ASDF: Assembly State Detection Utilizing Late Fusion by Integrating 6D Pose Estimation

In medical and industrial domains, providing guidance for assembly processes is critical to ensure efficiency and safety. Errors in assembly can lead to significant consequences such as extended surgery times, and prolonged manufacturing or maintenance times in industry. Assembly scenarios can benefit from in-situ AR visualization to provide guidance, reduce assembly times and minimize errors. To enable in-situ visualization 6D pose estimation can be leveraged. Existing 6D pose estimation techniques primarily focus on individual objects and static captures.
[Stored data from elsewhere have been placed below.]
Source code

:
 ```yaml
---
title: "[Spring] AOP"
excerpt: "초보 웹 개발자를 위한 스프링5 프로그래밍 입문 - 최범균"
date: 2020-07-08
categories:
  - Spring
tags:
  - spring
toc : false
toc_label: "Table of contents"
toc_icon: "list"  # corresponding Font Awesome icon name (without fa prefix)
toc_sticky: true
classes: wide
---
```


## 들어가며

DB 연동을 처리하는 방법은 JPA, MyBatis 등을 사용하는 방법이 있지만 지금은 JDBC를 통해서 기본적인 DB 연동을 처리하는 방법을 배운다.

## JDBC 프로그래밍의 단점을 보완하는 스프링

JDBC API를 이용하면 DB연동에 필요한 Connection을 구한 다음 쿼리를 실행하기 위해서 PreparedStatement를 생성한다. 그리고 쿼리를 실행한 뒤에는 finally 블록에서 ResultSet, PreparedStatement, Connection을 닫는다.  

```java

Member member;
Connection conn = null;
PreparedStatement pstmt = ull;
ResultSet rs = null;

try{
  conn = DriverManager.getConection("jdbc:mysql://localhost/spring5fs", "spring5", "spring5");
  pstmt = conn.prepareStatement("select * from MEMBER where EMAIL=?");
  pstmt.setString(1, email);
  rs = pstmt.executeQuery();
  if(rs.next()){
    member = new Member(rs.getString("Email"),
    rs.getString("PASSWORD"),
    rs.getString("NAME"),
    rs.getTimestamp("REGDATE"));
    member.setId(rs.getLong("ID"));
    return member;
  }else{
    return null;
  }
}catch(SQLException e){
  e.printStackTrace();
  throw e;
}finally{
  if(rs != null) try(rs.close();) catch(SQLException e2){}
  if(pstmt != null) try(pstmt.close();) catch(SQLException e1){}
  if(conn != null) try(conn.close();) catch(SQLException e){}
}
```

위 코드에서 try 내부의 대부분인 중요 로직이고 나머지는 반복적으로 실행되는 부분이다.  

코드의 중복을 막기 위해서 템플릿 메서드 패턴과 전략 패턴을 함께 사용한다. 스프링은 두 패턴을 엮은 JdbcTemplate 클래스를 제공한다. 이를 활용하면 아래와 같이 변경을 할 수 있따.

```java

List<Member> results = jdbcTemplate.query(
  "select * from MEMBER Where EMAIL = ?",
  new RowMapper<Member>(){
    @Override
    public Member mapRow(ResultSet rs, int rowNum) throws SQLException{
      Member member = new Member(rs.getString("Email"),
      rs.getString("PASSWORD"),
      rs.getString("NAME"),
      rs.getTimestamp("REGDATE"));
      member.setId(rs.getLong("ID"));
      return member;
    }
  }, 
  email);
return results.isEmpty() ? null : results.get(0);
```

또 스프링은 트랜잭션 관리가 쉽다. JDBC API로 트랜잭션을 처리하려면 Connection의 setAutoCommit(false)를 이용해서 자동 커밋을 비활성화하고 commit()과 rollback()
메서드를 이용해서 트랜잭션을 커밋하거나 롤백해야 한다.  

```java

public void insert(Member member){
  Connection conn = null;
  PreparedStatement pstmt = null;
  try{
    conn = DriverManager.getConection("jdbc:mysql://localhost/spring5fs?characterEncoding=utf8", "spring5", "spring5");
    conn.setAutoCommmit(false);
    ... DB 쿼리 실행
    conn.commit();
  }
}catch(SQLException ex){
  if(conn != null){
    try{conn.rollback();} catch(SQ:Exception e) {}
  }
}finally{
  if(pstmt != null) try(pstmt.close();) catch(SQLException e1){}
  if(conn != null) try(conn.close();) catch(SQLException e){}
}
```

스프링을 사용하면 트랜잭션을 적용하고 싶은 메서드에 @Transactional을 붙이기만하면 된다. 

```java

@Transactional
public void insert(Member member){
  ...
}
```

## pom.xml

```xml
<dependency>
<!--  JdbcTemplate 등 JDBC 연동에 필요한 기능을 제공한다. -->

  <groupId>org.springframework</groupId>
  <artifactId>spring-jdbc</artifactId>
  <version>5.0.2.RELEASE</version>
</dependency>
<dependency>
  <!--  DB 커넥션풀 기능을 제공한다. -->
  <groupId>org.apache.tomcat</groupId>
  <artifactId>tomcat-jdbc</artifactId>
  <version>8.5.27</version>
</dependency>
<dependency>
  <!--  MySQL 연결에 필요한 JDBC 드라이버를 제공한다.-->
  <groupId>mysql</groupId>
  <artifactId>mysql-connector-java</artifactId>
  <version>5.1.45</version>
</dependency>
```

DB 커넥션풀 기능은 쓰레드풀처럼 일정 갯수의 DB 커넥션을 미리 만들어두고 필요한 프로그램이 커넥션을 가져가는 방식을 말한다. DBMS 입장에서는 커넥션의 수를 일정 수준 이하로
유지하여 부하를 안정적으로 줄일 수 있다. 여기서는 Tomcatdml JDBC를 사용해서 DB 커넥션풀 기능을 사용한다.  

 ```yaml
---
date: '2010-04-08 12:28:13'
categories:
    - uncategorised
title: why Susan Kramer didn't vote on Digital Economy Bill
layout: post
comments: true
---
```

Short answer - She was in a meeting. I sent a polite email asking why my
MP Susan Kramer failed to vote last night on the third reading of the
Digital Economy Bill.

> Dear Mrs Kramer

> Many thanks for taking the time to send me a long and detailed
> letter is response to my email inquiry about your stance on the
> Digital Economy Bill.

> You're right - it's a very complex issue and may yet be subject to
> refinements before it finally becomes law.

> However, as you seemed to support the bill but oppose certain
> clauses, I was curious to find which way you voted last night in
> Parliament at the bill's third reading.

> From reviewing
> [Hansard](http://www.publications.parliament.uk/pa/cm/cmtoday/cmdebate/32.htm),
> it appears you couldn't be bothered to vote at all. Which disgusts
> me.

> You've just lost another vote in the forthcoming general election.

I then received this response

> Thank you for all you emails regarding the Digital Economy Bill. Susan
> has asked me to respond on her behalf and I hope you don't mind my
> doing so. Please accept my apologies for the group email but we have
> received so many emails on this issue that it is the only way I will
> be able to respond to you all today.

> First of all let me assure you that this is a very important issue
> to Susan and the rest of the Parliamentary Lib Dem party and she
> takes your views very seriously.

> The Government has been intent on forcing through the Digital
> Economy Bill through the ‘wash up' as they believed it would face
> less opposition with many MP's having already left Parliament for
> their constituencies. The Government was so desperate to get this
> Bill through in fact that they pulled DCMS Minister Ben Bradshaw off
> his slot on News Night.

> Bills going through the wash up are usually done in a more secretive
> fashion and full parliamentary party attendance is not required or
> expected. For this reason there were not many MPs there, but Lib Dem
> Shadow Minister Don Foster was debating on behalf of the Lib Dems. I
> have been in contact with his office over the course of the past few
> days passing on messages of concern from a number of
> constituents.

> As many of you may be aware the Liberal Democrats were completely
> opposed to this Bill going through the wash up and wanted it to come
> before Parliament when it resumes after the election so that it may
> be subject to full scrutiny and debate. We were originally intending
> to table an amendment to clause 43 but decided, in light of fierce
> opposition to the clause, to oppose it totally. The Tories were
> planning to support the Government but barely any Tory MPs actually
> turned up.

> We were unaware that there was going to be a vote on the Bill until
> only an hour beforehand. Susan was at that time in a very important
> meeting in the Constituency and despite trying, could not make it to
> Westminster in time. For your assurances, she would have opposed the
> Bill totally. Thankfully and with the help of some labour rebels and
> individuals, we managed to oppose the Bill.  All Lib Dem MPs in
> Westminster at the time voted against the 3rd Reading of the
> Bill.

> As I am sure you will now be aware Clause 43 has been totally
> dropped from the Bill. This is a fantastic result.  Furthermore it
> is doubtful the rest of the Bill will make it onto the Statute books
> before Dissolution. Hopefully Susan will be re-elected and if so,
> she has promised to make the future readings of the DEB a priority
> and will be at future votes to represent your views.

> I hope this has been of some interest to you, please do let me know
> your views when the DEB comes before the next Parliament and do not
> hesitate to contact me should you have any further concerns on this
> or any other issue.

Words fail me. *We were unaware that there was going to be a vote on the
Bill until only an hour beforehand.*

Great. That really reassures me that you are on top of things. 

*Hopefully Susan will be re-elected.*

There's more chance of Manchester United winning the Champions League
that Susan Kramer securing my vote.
However, assembly scenarios have various dynamics including occlusion during assembly and dynamics in the assembly objects appearance. Existing work, combining object detection/6D pose estimation and assembly state detection focuses either on pure deep learning-based approaches, or limit the assembly state detection to building blocks. To address the challenges of 6D pose estimation in combination with assembly state detection, our approach ASDF builds upon the strengths of YOLOv8, a real-time capable object detection framework. We extend this framework, refine the object pose and fuse pose knowledge with network-detected pose information. Utilizing our late fusion in our Pose2State module results in refined 6D pose estimation and assembly state detection. By combining both pose and state information, our Pose2State module predicts the final assembly state with precision. Our evaluation on our ASDF dataset shows that our Pose2State module leads to an improved assembly state detection and that the improvement of the assembly state further leads to a more robust 6D pose estimation. Moreover, on the GBOT dataset, we outperform the pure deep learning-based network, and even outperform the hybrid and pure tracking-based approaches.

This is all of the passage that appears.